Die anti-muslimischen Ausfälle, die nicht nur aus der Mitte, sondern vielmehr von den Eliten der Gesellschaft kommen, sind Teil eines bemerkenswerten Niedergangs des bürgerlichen Liberalismus in der „westlichen“ Welt. Die selbsternannten Liberalen können oder wollen sich die Welt nicht mehr erklären, stehen fassungslos vor einer Gesellschaft, die scheinbar aus ihren Fugen geraten ist. Sie verlieren sich in idealistischen Deutungsmustern, die die Problematik im Wesen des Islam oder der Muslime suchen oder, ähnlich wie konservative Gläubige, in Jahrhunderte alten Büchern.

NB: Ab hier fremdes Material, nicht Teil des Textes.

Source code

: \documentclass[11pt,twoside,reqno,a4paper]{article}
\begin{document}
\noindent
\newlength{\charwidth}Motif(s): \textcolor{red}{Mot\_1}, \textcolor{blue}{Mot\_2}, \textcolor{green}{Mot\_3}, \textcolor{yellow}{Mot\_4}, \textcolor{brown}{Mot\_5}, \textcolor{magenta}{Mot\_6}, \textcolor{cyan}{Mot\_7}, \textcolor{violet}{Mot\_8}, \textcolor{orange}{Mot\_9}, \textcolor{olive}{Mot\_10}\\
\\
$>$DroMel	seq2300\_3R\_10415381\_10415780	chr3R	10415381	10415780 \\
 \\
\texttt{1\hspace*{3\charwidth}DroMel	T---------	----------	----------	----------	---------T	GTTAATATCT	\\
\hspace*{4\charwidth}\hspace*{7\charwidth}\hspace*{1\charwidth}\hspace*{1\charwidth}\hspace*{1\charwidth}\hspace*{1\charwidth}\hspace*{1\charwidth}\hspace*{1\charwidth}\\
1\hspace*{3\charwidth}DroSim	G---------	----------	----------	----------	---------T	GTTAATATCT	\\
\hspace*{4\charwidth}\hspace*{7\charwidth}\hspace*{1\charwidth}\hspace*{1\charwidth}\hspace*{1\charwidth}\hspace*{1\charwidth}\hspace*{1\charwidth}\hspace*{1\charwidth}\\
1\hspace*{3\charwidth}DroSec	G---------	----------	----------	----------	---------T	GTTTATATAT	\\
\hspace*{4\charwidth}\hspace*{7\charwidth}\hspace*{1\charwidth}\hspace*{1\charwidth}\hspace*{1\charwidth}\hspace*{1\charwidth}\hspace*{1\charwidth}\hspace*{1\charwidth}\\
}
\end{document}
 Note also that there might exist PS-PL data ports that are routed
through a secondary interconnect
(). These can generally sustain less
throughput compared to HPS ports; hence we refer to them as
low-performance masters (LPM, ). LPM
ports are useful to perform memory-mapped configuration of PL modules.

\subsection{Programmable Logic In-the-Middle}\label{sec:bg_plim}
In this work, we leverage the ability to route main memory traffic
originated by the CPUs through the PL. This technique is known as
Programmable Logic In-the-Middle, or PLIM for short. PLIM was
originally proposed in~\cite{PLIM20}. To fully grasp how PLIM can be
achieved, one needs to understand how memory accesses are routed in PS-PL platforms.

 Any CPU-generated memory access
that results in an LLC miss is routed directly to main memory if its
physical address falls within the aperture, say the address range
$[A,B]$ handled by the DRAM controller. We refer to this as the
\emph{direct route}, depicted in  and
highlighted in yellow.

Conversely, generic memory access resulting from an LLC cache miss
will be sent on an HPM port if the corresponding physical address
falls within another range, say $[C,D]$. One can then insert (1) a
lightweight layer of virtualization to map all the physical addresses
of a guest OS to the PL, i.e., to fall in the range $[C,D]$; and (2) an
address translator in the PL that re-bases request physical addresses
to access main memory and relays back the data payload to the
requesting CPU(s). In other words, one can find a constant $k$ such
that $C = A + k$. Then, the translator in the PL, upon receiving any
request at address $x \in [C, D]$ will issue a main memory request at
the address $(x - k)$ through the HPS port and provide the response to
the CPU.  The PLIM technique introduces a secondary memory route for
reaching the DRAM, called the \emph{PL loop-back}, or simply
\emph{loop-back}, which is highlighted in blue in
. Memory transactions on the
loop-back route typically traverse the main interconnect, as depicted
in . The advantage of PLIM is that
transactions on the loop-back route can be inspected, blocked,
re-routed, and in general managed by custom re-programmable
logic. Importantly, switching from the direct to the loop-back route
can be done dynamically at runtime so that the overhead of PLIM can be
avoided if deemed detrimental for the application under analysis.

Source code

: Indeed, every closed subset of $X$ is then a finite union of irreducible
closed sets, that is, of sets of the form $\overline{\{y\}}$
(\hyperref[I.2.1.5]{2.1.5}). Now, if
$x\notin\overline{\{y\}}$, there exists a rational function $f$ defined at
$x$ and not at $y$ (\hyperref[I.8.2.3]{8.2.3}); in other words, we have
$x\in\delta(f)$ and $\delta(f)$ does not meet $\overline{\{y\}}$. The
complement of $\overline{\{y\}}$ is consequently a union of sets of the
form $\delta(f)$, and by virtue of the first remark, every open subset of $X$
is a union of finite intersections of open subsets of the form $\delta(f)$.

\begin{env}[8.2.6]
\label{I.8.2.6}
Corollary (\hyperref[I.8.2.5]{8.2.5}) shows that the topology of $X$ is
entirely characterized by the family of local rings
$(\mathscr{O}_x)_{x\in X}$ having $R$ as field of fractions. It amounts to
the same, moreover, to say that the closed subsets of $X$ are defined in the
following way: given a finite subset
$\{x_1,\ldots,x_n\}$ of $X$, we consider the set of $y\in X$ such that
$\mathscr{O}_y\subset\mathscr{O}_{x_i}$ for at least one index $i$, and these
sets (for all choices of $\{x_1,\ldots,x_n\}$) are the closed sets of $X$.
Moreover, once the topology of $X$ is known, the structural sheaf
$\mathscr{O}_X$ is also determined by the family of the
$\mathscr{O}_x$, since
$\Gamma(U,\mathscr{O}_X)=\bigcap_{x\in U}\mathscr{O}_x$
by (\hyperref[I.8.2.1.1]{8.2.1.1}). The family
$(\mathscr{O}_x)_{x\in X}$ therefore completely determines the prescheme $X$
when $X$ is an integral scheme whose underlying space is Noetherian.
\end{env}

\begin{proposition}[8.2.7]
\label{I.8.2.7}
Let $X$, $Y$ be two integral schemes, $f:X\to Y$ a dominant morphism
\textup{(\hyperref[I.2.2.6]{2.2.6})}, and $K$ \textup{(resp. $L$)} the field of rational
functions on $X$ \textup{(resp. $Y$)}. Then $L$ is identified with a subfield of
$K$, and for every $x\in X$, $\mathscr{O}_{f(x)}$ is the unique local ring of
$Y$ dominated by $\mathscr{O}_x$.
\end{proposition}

Dabei hat der moderne Jihadismus und insbesondere das in Europa mit ihm sympathisierende Milieu nur bedingt mit Religion zu tun. In seinem im Standard erschienenen Kommentar „Jugendkultur Jihadismus“ weist der Politikwissenschaftler Farid Hafez darauf hin, dass die meisten dieser Jugendlichen bzw. jungen Erwachsenen oft ein wenig religiöses Leben führen. Sie fasten nicht, sie beten nicht, sie besuchen nicht regelmäßig eine Moschee (womit auch die Imame oft nur wenig Einfluss auf dieses Milieu haben). Oft kennen sie nicht einmal die Gebote ihrer Religion. In Großbritannien wurden vor kurzem die beiden 22-jährigen Jihadisten Musuf Sarwar and Mohammed Ahmed wegen Terrorismus verurteilt. Es stellte sich heraus, dass sie vor ihre Abreise nach Syrien die Bücher „Islam for Dummies“ und „Koran for Dummies“ bei Amazon bestellt hatten. Integrationsminister Sebastian Kurz offenbart bloß seine Ahnungslosigkeit wenn er nun die Imame und Religionslehrer „in die Pflicht nehmen“ will, weil diese angeblich am nächsten an den betroffenen Jugendlichen dran wären.

Für ein bestimmtes Milieu an jungen Menschen die häufig sowohl aufgrund ihre Herkunft als auch aufgrund ihrer Klasse diskriminiert und ausgegrenzt werden, gibt es gegenwärtig keine attraktivere „rebellische“ Jugendkultur als den Jihadismus, der religiöse Versatzstücke mit popkultureller Ästhetik auf YouTube verbindet. Es kann viele Gründe haben, warum Jugendliche damit sympathisieren, sich dem Islamischen Staat anzuschließen: Perspektivlosigkeit auf dem Arbeitsmarkt, Rassismus, Rebellion gegen ein konservatives Elternhaus. Und selbstverständlich kann es auch gut gebildete Muslime aus der Mittelschicht treffen, auch sie sind schließlich von Rassismus betroffen.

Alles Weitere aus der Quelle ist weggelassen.